(Collection entries)
▼
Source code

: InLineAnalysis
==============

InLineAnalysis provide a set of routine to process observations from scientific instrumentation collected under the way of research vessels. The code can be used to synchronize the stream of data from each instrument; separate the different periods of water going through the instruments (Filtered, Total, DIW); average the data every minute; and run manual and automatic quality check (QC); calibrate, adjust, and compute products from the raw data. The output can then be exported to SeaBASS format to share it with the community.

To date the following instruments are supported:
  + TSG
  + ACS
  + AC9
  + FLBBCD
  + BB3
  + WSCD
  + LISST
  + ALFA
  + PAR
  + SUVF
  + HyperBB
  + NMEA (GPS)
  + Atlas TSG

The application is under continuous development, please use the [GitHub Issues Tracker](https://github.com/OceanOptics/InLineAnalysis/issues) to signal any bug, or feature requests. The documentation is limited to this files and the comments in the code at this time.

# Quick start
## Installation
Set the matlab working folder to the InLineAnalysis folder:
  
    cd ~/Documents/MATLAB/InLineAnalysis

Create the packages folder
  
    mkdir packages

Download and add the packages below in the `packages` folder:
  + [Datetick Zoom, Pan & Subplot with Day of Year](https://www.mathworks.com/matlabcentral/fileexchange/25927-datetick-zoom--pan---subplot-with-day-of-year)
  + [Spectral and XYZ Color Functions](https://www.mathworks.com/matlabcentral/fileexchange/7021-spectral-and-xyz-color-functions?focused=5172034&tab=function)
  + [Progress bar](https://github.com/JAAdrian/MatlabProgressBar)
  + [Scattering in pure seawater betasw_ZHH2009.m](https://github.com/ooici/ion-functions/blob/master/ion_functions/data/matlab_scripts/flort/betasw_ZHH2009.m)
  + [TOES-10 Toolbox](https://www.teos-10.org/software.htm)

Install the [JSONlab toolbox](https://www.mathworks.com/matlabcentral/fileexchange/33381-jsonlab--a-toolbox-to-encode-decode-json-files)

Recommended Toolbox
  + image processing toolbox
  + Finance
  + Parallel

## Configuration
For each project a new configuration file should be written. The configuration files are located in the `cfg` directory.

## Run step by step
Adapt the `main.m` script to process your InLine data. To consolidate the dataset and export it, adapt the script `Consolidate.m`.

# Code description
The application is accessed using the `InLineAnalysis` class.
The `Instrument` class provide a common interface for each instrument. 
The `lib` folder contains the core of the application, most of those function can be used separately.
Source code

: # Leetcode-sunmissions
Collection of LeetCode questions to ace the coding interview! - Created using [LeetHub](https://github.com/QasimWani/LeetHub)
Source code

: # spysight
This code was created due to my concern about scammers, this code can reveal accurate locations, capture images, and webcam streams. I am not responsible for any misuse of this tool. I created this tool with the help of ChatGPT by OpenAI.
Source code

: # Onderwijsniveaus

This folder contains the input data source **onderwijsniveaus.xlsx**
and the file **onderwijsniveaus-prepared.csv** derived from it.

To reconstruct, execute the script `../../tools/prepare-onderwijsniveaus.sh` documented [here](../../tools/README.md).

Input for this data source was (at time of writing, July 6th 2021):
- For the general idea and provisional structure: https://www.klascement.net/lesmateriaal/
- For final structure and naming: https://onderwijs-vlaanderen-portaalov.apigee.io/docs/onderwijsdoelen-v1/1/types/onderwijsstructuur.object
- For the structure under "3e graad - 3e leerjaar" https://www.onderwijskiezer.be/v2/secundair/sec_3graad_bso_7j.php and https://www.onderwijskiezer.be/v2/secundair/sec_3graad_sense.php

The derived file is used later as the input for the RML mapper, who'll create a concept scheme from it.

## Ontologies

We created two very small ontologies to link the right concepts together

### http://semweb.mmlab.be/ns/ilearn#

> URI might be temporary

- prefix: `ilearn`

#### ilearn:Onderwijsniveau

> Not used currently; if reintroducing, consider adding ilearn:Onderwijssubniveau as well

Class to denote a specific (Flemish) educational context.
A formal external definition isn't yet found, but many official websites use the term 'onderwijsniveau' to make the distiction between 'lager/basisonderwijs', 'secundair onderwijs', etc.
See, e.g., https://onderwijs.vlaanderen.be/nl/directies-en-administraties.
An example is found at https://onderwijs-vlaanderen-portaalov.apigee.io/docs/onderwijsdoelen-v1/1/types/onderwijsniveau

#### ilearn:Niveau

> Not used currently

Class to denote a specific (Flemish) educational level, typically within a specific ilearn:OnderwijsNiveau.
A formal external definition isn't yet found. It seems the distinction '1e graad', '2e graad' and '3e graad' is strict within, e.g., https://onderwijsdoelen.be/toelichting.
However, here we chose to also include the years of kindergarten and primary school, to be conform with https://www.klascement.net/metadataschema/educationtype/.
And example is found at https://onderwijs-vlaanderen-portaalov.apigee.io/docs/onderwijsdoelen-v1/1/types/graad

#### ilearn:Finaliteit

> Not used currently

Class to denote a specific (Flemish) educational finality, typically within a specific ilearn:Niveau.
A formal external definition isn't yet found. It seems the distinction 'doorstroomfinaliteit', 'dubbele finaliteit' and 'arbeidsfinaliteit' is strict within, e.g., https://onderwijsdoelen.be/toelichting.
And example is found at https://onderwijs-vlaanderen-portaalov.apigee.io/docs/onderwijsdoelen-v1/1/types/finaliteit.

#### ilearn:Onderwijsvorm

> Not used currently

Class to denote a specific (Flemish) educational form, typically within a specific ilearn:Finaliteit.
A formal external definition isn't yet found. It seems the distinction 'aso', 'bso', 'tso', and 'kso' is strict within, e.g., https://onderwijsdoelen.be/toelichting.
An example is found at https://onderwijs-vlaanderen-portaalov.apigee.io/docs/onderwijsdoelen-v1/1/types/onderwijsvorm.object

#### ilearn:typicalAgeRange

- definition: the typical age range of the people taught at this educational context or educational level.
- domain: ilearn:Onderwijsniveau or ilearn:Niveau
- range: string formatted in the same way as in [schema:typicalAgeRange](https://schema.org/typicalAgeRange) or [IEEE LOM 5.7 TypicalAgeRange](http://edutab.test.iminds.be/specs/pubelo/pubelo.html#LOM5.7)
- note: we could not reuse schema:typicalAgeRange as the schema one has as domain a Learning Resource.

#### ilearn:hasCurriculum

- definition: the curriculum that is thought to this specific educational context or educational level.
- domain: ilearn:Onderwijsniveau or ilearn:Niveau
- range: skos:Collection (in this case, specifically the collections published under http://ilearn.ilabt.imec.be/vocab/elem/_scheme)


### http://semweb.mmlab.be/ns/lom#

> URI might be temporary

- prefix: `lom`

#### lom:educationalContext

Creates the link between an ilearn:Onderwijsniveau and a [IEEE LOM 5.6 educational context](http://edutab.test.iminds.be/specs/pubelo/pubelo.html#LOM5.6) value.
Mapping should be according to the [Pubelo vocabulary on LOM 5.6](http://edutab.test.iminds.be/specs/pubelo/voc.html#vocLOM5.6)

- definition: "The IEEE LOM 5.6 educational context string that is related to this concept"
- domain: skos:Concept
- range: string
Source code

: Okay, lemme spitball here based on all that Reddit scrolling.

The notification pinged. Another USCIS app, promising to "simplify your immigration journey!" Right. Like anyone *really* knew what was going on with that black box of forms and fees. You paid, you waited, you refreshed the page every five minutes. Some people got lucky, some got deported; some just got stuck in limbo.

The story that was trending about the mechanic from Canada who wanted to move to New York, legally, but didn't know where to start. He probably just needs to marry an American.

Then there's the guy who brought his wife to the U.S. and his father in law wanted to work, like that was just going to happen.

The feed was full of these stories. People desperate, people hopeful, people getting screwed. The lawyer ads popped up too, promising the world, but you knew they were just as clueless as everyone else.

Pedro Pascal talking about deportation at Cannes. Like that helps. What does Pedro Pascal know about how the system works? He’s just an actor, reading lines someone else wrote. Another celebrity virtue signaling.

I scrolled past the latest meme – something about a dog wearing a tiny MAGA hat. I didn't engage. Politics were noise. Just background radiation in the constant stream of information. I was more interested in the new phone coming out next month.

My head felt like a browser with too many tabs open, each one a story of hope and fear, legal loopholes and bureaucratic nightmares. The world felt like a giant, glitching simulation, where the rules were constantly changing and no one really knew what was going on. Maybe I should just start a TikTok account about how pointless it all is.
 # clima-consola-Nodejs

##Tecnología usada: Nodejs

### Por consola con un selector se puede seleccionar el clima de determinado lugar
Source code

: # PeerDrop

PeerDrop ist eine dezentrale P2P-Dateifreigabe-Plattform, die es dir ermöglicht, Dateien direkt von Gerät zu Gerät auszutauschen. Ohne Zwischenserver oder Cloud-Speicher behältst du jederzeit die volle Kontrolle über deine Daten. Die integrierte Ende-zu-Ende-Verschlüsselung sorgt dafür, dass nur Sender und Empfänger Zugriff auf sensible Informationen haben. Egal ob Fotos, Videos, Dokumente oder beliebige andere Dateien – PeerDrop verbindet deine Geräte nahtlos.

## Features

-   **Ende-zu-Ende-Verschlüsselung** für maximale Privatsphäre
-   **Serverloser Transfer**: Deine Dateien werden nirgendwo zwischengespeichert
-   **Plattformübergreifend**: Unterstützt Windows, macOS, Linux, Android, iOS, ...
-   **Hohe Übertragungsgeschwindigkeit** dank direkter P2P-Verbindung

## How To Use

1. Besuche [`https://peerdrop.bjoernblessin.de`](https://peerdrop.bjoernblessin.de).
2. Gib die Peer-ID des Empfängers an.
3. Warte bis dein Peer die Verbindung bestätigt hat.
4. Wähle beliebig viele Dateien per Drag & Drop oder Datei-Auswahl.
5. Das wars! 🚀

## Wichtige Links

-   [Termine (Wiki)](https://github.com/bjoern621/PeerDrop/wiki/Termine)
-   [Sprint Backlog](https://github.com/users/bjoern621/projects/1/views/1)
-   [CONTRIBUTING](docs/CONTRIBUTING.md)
▲
▸ Work request: Extract every line above that contains the word "derived".

▸ Answer below:
and the file **onderwijsniveaus-prepared.csv** derived from it.
The derived file is used later as the input for the RML mapper, who'll create a concept scheme from it.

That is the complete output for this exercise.